A whole forest of tree machines.
A whole forest of tree machines. RS

Lately when I catch a glimpse of the Olympics or the Cascades—both views with endless refresh values, both ranges with endless wardrobes—I feel an intense urge to jump in a car and drive out to them for a long day hike. But even though the Olympics are open, that's just not in the cards for me right now. I don't have a car, and nobody in my germ group does, and I still don't see how you're supposed to keep your distance on those skinny trails, so in my view it's probably best to just chill out on hiking for a bit.

To tamp down my desire, I've had to channel the paranoia about the natural world that resonates so wildly Zach Schomburg's poem, "I'M NOT CARLOS," which you can find in The Man Suit, available at local bookstores. I like several of the books Schomburg has published since his debut, plus a lot of the stuff he publishes down there at Portland's Octopus Books, but The Man Suit still takes the cake for me.

A few notes:

• Robert Frost once wrote, "Like a piece of ice on a hot stove the poem must ride on its own melting," which is a weird way of saying he's only satisfied by poems that are driven by their own logic. The piece of ice, i.e. the poem, can be any shape or color, so long as it's internally consistent, or consistently internally inconsistent. Schomburg's prose poem is a weird-looking ice cube, but it certainly rides down on its own melting.

• The moment that best exemplifies the powers of this strategy is the line about his ranch-style home. The speaker is convinced that a bunch of "tree machines" in central Maine have it out for him. What are tree machines, you ask? They're nefarious tree-like entities, duh. They've snatched the moon out of the sky, and the speaker thinks the sound of the gentle breeze is the sound of their scheming. And "they have completely surrounded my ranch style home," he says, "It is now a log cabin." The idea of a log cabin just being a regular house that is heavily surveilled by trees is only kind of funny by itself, but because the image seems like it naturally follows the logic of the poem, it ends up hitting pretty hard.

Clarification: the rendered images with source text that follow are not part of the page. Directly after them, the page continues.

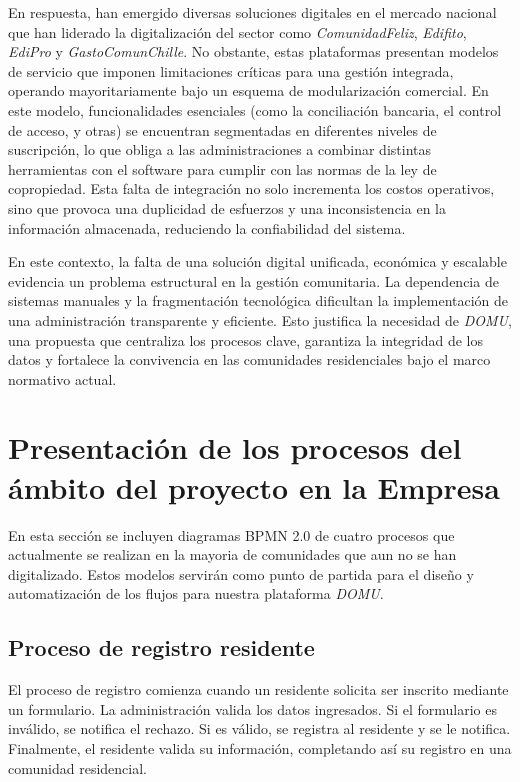 En respuesta, han emergido diversas soluciones digitales en el mercado nacional que han liderado la digitalización del sector como \textit{ComunidadFeliz}, \textit{Edifito}, \textit{EdiPro} y \textit{GastoComunChille}. No obstante, estas plataformas  presentan modelos de servicio que imponen limitaciones críticas para una gestión integrada, operando mayoritariamente bajo un esquema de modularización comercial. En este modelo, funcionalidades esenciales (como la conciliación bancaria, el control de acceso, y otras) se encuentran segmentadas en diferentes niveles de suscripción, lo que obliga a las administraciones a combinar distintas herramientas con el software para cumplir con las normas de la ley de copropiedad. Esta falta de integración no solo incrementa los costos operativos, sino que provoca una duplicidad de esfuerzos y una inconsistencia en la información almacenada, reduciendo la confiabilidad del sistema.

En este contexto, la falta de una solución digital unificada, económica y escalable evidencia un problema estructural en la gestión comunitaria. La dependencia de sistemas manuales y la fragmentación tecnológica dificultan la implementación de una administración transparente y eficiente. Esto justifica la necesidad de \textit{DOMU}, una propuesta que centraliza los procesos clave, garantiza la integridad de los datos y fortalece la convivencia en las comunidades residenciales bajo el marco normativo actual.

\section{Presentación de los procesos del ámbito del proyecto en la Empresa}

En esta sección se incluyen diagramas BPMN 2.0 de cuatro procesos que actualmente se realizan en la mayoria de comunidades que aun no se han digitalizado. Estos modelos servirán como punto de partida para el diseño y automatización de los flujos para nuestra plataforma \textit{DOMU}.

\subsection{Proceso de registro residente}

El proceso de registro comienza cuando un residente solicita ser inscrito mediante un formulario. La administración valida los datos ingresados. Si el formulario es inválido, se notifica el rechazo. Si es válido, se registra al residente y se le notifica. Finalmente, el residente valida su información, completando así su registro en una comunidad residencial.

• Schomburg also uses the call-back title trick to great effect in this poem. You basically just hit the reader with a beguiling title that doesn't make any sense until the end of the poem. But by the time the reader gets to the end of the poem, they've forgotten the title. So when they go back to re-read the poem, likely because they're very confused at the end, the whole poem suddenly makes sense. It's like a joke you get a second too late, or discovering that the answer to the complex mystery novel you've been reading has been right under your nose this whole time. Why the hell is this guy so freaked out about the tree machines? It's not because they're spying on him. It's because they keep calling him Carlos, and he's not Carlos. But if he's not Carlos, then who the hell is he? He doesn't know. Like the rest of us, he has no idea who he really is. He's an entity in a man suit, just like the tree machines are entities in a tree suit. And that's the freakiest thing there is.